▶ _Exercise_:
Reproduce each line of the data exactly as it is.

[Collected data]
....................
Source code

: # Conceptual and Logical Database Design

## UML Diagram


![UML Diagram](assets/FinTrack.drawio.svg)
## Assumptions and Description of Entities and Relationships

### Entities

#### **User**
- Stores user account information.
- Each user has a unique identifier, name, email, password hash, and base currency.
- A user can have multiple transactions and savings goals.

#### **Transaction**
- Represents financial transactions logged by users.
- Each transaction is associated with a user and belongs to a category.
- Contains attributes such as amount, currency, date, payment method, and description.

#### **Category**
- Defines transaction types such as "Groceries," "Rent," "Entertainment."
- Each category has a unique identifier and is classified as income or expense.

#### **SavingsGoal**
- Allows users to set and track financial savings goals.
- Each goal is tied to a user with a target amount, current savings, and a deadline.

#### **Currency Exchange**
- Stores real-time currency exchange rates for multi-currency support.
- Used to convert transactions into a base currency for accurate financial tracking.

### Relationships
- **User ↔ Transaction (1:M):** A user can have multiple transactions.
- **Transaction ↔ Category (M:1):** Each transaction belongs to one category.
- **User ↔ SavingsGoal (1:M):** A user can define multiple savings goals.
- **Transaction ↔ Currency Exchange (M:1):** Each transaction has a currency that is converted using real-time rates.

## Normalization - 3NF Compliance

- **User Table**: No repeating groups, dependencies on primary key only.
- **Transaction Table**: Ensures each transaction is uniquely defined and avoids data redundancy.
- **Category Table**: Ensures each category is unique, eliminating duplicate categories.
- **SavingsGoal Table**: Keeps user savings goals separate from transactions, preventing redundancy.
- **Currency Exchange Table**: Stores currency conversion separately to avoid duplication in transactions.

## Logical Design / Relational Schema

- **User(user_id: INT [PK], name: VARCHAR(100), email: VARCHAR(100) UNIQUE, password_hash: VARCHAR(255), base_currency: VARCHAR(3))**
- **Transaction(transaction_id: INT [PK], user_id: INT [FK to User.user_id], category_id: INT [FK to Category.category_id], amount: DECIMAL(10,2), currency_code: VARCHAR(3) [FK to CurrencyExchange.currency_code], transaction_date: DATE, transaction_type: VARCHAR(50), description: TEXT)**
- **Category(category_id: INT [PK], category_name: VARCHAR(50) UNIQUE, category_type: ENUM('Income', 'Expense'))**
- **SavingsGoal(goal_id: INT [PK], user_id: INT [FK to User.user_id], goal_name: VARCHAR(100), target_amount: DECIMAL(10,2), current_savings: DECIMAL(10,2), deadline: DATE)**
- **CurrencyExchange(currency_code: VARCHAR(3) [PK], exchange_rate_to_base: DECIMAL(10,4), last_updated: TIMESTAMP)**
....................
▶ _Solution below_:
Source code

: # Conceptual and Logical Database Design

## UML Diagram


![UML Diagram](assets/FinTrack.drawio.svg)
## Assumptions and Description of Entities and Relationships

### Entities

#### **User**
- Stores user account information.
- Each user has a unique identifier, name, email, password hash, and base currency.
- A user can have multiple transactions and savings goals.

#### **Transaction**
- Represents financial transactions logged by users.
- Each transaction is associated with a user and belongs to a category.
- Contains attributes such as amount, currency, date, payment method, and description.

#### **Category**
- Defines transaction types such as "Groceries," "Rent," "Entertainment."
- Each category has a unique identifier and is classified as income or expense.

#### **SavingsGoal**
- Allows users to set and track financial savings goals.
- Each goal is tied to a user with a target amount, current savings, and a deadline.

#### **Currency Exchange**
- Stores real-time currency exchange rates for multi-currency support.
- Used to convert transactions into a base currency for accurate financial tracking.

### Relationships
- **User ↔ Transaction (1:M):** A user can have multiple transactions.
- **Transaction ↔ Category (M:1):** Each transaction belongs to one category.
- **User ↔ SavingsGoal (1:M):** A user can define multiple savings goals.
- **Transaction ↔ Currency Exchange (M:1):** Each transaction has a currency that is converted using real-time rates.

## Normalization - 3NF Compliance

- **User Table**: No repeating groups, dependencies on primary key only.
- **Transaction Table**: Ensures each transaction is uniquely defined and avoids data redundancy.
- **Category Table**: Ensures each category is unique, eliminating duplicate categories.
- **SavingsGoal Table**: Keeps user savings goals separate from transactions, preventing redundancy.
- **Currency Exchange Table**: Stores currency conversion separately to avoid duplication in transactions.

## Logical Design / Relational Schema

- **User(user_id: INT [PK], name: VARCHAR(100), email: VARCHAR(100) UNIQUE, password_hash: VARCHAR(255), base_currency: VARCHAR(3))**
- **Transaction(transaction_id: INT [PK], user_id: INT [FK to User.user_id], category_id: INT [FK to Category.category_id], amount: DECIMAL(10,2), currency_code: VARCHAR(3) [FK to CurrencyExchange.currency_code], transaction_date: DATE, transaction_type: VARCHAR(50), description: TEXT)**
- **Category(category_id: INT [PK], category_name: VARCHAR(50) UNIQUE, category_type: ENUM('Income', 'Expense'))**
- **SavingsGoal(goal_id: INT [PK], user_id: INT [FK to User.user_id], goal_name: VARCHAR(100), target_amount: DECIMAL(10,2), current_savings: DECIMAL(10,2), deadline: DATE)**
- **CurrencyExchange(currency_code: VARCHAR(3) [PK], exchange_rate_to_base: DECIMAL(10,4), last_updated: TIMESTAMP)**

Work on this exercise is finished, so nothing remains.